Goal of the exercise
Read the entries below and pull out each line with the string "assumptions".

Data for processing
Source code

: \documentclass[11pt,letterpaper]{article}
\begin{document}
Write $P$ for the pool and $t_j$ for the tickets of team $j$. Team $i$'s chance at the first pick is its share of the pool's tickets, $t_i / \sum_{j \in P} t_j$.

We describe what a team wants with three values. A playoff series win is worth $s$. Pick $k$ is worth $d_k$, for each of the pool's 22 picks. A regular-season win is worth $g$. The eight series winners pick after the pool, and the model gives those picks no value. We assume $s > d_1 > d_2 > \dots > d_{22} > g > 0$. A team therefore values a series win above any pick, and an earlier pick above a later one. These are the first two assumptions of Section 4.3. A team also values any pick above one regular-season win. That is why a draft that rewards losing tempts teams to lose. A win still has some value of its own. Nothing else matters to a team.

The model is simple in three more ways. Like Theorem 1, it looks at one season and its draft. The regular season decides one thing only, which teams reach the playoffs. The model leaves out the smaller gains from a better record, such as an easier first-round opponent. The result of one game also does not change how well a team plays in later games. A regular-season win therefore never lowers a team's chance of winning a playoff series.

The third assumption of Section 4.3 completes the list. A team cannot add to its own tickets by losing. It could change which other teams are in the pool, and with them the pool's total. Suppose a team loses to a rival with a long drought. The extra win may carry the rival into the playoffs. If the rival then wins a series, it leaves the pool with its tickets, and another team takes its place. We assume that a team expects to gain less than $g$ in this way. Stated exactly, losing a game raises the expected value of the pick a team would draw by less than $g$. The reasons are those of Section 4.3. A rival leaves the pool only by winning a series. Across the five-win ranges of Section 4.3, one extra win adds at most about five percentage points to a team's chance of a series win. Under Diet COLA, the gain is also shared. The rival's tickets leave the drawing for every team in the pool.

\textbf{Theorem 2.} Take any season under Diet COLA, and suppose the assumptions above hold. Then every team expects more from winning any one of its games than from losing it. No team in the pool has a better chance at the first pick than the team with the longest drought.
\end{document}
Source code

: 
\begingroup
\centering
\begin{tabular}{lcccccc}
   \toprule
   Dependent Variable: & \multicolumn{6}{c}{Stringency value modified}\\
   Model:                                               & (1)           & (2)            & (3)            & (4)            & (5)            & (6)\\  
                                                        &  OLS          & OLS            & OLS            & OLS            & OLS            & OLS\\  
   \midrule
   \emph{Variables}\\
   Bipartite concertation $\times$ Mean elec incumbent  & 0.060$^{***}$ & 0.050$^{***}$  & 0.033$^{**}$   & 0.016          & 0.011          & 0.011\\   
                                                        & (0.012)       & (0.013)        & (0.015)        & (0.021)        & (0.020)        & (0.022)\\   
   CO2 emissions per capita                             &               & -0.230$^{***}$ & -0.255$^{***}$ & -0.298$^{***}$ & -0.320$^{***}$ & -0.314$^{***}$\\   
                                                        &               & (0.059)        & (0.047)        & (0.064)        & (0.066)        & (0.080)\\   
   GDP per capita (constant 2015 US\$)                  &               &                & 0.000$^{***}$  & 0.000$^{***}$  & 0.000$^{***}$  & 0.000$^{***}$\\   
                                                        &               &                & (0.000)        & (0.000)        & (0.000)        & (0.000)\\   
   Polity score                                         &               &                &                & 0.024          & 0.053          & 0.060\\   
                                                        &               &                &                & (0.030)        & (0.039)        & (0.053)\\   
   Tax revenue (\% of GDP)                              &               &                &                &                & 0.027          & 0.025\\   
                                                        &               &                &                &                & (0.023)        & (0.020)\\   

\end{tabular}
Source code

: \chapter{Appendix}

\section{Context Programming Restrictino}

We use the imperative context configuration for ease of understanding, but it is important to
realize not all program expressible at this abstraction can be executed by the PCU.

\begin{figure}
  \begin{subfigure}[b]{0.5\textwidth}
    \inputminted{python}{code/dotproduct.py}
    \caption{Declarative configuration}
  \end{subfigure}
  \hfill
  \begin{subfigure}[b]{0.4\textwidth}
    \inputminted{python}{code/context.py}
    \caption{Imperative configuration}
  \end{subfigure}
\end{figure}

Response to the exercise
We describe what a team wants with three values. A playoff series win is worth $s$. Pick $k$ is worth $d_k$, for each of the pool's 22 picks. A regular-season win is worth $g$. The eight series winners pick after the pool, and the model gives those picks no value. We assume $s > d_1 > d_2 > \dots > d_{22} > g > 0$. A team therefore values a series win above any pick, and an earlier pick above a later one. These are the first two assumptions of Section 4.3. A team also values any pick above one regular-season win. That is why a draft that rewards losing tempts teams to lose. A win still has some value of its own. Nothing else matters to a team.
\textbf{Theorem 2.} Take any season under Diet COLA, and suppose the assumptions above hold. Then every team expects more from winning any one of its games than from losing it. No team in the pool has a better chance at the first pick than the team with the longest drought.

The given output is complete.